My 401k account holds Company Stock from both pretax and after tax contributions. I am considering an NUA on all shares of Company Stock and understand the following distributions would occur:
1. Pre-tax contributions and earnings for Company Stock go into a Taxable brokerage account, at which time ordinary income tax will be due on the cost basis, and capital gains tax would be paid when I sell those shares;
2. Pre-tax contributions and earnings on non-Company Stock roll into a Trad IRA (TIRA);
3. After tax non Company contributions roll into a RRA;
4. After tax non Company earnings roll into a TIRA;
But unclear on how the following gets distributed:
5. After- tax contributions for Company Stock
6. After tax earnings for Company Stock

I’ve read that one can choose which shares of Co Stock to use NUA, though understand Fidelity doesn’t allow this and takes an average of cost basis of Company stock.
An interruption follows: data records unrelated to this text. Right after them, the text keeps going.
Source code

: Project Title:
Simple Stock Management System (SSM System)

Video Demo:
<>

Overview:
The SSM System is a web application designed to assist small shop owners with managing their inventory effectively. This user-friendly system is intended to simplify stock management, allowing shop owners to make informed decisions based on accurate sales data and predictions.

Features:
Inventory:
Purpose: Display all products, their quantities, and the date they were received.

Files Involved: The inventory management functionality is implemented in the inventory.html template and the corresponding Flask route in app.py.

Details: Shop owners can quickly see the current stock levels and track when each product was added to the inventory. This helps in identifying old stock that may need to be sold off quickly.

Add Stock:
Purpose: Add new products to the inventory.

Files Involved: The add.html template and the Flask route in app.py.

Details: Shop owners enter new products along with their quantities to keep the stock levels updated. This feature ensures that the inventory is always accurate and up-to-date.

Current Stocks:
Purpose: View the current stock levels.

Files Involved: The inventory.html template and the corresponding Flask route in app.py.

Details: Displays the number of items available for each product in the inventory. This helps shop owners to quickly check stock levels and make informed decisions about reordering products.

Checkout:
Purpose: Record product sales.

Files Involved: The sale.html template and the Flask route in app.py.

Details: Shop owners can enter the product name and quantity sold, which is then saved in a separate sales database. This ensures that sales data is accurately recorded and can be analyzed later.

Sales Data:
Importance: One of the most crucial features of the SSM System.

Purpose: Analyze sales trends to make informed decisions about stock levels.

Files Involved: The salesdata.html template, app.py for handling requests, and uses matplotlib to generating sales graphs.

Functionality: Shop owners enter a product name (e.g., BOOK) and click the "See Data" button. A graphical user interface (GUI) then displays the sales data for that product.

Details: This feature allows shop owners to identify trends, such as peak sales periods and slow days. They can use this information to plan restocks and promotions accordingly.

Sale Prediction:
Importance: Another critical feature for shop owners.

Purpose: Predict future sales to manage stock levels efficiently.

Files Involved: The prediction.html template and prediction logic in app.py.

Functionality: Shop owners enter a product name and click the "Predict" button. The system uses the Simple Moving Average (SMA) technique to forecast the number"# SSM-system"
Doesn’t seem right.

Thanks in advance.



  • The plan accounting and reporting determines the options for the participant. Some will automatically apply after tax contributions allocated to the shares to reduce the taxable cost basis (Box 2a of the 1099R). Others may allow the participant to assign all the after tax contributions to a non taxable direct rollover to a Roth IRA. As you also indicated, most plans use average cost accounting for NUA shares and do not track the purchase cost of individual lots over various time periods. The number of variables here makes this LSD very challenging, and therefore the first thing to do is see if the plan can clearly explain what your options are in view of the breakdown showing on your most recent plan statement.  Once you know what your options are, try to keep them simple to reduce the chance of a foul up or miscommunication. One way to make your choice simpler (if you have choices) is to choose whether you want as much of your after tax contribution total as possible rolled to the Roth IRA or if you want as much as possible used to reduce the taxable cost basis on the NUA shares. Are you sure your % of cost basis to FMV is low enough to warrant use of NUA (should not be over 30% in most cases)?
  • Your category 5 is what I referred to above. Plans either have rules or provide you with options on where these dollars are applied.
  • Your category 6 are the investment gains on those shares. That is either the NUA or if dividends were reinvested in more shares, they become part of the NUA cost basis.
  • Always place proper diversification in front of tax benefits when it comes to holding large amounts of value in a single company’s shares.